Problem:
Repeat the data exactly as it appears.

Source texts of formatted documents
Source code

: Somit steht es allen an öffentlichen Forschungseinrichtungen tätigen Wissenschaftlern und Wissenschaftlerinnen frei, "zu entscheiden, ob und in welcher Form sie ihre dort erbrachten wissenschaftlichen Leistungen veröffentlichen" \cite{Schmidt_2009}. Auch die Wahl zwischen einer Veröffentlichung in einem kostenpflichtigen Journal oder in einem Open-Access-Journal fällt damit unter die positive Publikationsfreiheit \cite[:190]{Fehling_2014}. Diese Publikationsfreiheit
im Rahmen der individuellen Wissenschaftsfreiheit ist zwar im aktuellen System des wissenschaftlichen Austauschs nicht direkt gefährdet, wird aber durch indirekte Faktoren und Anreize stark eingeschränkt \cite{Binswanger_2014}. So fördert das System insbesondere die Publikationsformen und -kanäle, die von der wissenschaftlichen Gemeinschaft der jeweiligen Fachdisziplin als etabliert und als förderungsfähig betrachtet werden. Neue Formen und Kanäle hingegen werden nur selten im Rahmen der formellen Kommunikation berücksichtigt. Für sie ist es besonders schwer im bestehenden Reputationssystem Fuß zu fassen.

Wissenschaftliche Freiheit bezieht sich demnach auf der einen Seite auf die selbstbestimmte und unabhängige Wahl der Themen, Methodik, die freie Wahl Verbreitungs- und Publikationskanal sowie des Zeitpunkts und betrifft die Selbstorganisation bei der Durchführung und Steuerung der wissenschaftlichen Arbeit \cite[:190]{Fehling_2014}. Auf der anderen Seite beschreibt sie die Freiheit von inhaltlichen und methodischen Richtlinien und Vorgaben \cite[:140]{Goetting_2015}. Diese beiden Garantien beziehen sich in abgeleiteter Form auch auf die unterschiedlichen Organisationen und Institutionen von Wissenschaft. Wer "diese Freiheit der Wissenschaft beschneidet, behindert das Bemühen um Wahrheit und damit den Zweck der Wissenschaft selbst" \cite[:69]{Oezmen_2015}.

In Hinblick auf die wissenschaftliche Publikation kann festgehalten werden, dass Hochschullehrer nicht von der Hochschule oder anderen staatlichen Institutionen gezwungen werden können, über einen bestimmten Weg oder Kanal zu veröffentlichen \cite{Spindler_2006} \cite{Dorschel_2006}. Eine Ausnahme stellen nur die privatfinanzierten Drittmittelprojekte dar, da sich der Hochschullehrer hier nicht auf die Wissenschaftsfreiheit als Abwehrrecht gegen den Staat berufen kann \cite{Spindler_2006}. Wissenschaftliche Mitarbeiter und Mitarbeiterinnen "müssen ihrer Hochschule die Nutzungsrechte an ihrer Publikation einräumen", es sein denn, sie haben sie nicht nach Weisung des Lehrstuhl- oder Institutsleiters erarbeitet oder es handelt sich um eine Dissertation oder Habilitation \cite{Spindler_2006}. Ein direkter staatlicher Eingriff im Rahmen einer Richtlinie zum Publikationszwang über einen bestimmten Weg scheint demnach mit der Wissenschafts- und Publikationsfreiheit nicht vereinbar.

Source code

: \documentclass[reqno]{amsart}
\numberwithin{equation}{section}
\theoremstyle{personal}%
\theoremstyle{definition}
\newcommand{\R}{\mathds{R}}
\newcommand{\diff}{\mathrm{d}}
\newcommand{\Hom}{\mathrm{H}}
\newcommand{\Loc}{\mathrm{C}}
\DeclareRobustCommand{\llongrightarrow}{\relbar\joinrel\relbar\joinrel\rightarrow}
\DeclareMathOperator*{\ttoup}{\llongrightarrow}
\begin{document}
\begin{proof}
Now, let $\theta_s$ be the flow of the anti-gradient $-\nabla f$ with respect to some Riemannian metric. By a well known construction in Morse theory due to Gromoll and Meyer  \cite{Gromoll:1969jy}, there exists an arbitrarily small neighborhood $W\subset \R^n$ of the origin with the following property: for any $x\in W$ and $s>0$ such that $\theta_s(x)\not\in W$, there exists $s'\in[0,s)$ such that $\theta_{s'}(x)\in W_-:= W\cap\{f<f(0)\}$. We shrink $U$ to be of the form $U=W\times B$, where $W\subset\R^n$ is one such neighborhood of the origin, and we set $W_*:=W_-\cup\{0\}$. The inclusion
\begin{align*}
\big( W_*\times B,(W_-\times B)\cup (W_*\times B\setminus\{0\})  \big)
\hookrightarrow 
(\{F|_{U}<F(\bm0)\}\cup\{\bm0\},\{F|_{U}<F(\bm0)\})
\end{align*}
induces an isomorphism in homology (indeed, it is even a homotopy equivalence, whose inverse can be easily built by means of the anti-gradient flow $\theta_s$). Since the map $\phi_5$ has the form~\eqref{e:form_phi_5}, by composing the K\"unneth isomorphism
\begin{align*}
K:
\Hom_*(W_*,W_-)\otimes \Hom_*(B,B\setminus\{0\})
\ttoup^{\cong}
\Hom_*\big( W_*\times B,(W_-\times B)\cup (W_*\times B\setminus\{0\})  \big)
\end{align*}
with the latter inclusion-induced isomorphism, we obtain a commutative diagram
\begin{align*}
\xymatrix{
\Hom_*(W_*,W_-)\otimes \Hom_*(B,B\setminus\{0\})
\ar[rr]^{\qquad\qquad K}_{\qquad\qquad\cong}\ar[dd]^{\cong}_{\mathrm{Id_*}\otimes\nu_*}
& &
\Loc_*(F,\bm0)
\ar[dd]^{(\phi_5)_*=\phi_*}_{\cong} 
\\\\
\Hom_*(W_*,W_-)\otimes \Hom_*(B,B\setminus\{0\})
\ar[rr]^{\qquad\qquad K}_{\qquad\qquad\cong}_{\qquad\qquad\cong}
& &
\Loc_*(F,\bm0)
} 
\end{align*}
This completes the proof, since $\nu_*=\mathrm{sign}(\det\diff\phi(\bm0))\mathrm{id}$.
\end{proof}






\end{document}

Solution for this problem:
Source code

: Somit steht es allen an öffentlichen Forschungseinrichtungen tätigen Wissenschaftlern und Wissenschaftlerinnen frei, "zu entscheiden, ob und in welcher Form sie ihre dort erbrachten wissenschaftlichen Leistungen veröffentlichen" \cite{Schmidt_2009}. Auch die Wahl zwischen einer Veröffentlichung in einem kostenpflichtigen Journal oder in einem Open-Access-Journal fällt damit unter die positive Publikationsfreiheit \cite[:190]{Fehling_2014}. Diese Publikationsfreiheit
im Rahmen der individuellen Wissenschaftsfreiheit ist zwar im aktuellen System des wissenschaftlichen Austauschs nicht direkt gefährdet, wird aber durch indirekte Faktoren und Anreize stark eingeschränkt \cite{Binswanger_2014}. So fördert das System insbesondere die Publikationsformen und -kanäle, die von der wissenschaftlichen Gemeinschaft der jeweiligen Fachdisziplin als etabliert und als förderungsfähig betrachtet werden. Neue Formen und Kanäle hingegen werden nur selten im Rahmen der formellen Kommunikation berücksichtigt. Für sie ist es besonders schwer im bestehenden Reputationssystem Fuß zu fassen.

Wissenschaftliche Freiheit bezieht sich demnach auf der einen Seite auf die selbstbestimmte und unabhängige Wahl der Themen, Methodik, die freie Wahl Verbreitungs- und Publikationskanal sowie des Zeitpunkts und betrifft die Selbstorganisation bei der Durchführung und Steuerung der wissenschaftlichen Arbeit \cite[:190]{Fehling_2014}. Auf der anderen Seite beschreibt sie die Freiheit von inhaltlichen und methodischen Richtlinien und Vorgaben \cite[:140]{Goetting_2015}. Diese beiden Garantien beziehen sich in abgeleiteter Form auch auf die unterschiedlichen Organisationen und Institutionen von Wissenschaft. Wer "diese Freiheit der Wissenschaft beschneidet, behindert das Bemühen um Wahrheit und damit den Zweck der Wissenschaft selbst" \cite[:69]{Oezmen_2015}.

In Hinblick auf die wissenschaftliche Publikation kann festgehalten werden, dass Hochschullehrer nicht von der Hochschule oder anderen staatlichen Institutionen gezwungen werden können, über einen bestimmten Weg oder Kanal zu veröffentlichen \cite{Spindler_2006} \cite{Dorschel_2006}. Eine Ausnahme stellen nur die privatfinanzierten Drittmittelprojekte dar, da sich der Hochschullehrer hier nicht auf die Wissenschaftsfreiheit als Abwehrrecht gegen den Staat berufen kann \cite{Spindler_2006}. Wissenschaftliche Mitarbeiter und Mitarbeiterinnen "müssen ihrer Hochschule die Nutzungsrechte an ihrer Publikation einräumen", es sein denn, sie haben sie nicht nach Weisung des Lehrstuhl- oder Institutsleiters erarbeitet oder es handelt sich um eine Dissertation oder Habilitation \cite{Spindler_2006}. Ein direkter staatlicher Eingriff im Rahmen einer Richtlinie zum Publikationszwang über einen bestimmten Weg scheint demnach mit der Wissenschafts- und Publikationsfreiheit nicht vereinbar.

Source code

: \documentclass[reqno]{amsart}
\numberwithin{equation}{section}
\theoremstyle{personal}%
\theoremstyle{definition}
\newcommand{\R}{\mathds{R}}
\newcommand{\diff}{\mathrm{d}}
\newcommand{\Hom}{\mathrm{H}}
\newcommand{\Loc}{\mathrm{C}}
\DeclareRobustCommand{\llongrightarrow}{\relbar\joinrel\relbar\joinrel\rightarrow}
\DeclareMathOperator*{\ttoup}{\llongrightarrow}
\begin{document}
\begin{proof}
Now, let $\theta_s$ be the flow of the anti-gradient $-\nabla f$ with respect to some Riemannian metric. By a well known construction in Morse theory due to Gromoll and Meyer  \cite{Gromoll:1969jy}, there exists an arbitrarily small neighborhood $W\subset \R^n$ of the origin with the following property: for any $x\in W$ and $s>0$ such that $\theta_s(x)\not\in W$, there exists $s'\in[0,s)$ such that $\theta_{s'}(x)\in W_-:= W\cap\{f<f(0)\}$. We shrink $U$ to be of the form $U=W\times B$, where $W\subset\R^n$ is one such neighborhood of the origin, and we set $W_*:=W_-\cup\{0\}$. The inclusion
\begin{align*}
\big( W_*\times B,(W_-\times B)\cup (W_*\times B\setminus\{0\})  \big)
\hookrightarrow 
(\{F|_{U}<F(\bm0)\}\cup\{\bm0\},\{F|_{U}<F(\bm0)\})
\end{align*}
induces an isomorphism in homology (indeed, it is even a homotopy equivalence, whose inverse can be easily built by means of the anti-gradient flow $\theta_s$). Since the map $\phi_5$ has the form~\eqref{e:form_phi_5}, by composing the K\"unneth isomorphism
\begin{align*}
K:
\Hom_*(W_*,W_-)\otimes \Hom_*(B,B\setminus\{0\})
\ttoup^{\cong}
\Hom_*\big( W_*\times B,(W_-\times B)\cup (W_*\times B\setminus\{0\})  \big)
\end{align*}
with the latter inclusion-induced isomorphism, we obtain a commutative diagram
\begin{align*}
\xymatrix{
\Hom_*(W_*,W_-)\otimes \Hom_*(B,B\setminus\{0\})
\ar[rr]^{\qquad\qquad K}_{\qquad\qquad\cong}\ar[dd]^{\cong}_{\mathrm{Id_*}\otimes\nu_*}
& &
\Loc_*(F,\bm0)
\ar[dd]^{(\phi_5)_*=\phi_*}_{\cong} 
\\\\
\Hom_*(W_*,W_-)\otimes \Hom_*(B,B\setminus\{0\})
\ar[rr]^{\qquad\qquad K}_{\qquad\qquad\cong}_{\qquad\qquad\cong}
& &
\Loc_*(F,\bm0)
} 
\end{align*}
This completes the proof, since $\nu_*=\mathrm{sign}(\det\diff\phi(\bm0))\mathrm{id}$.
\end{proof}






\end{document}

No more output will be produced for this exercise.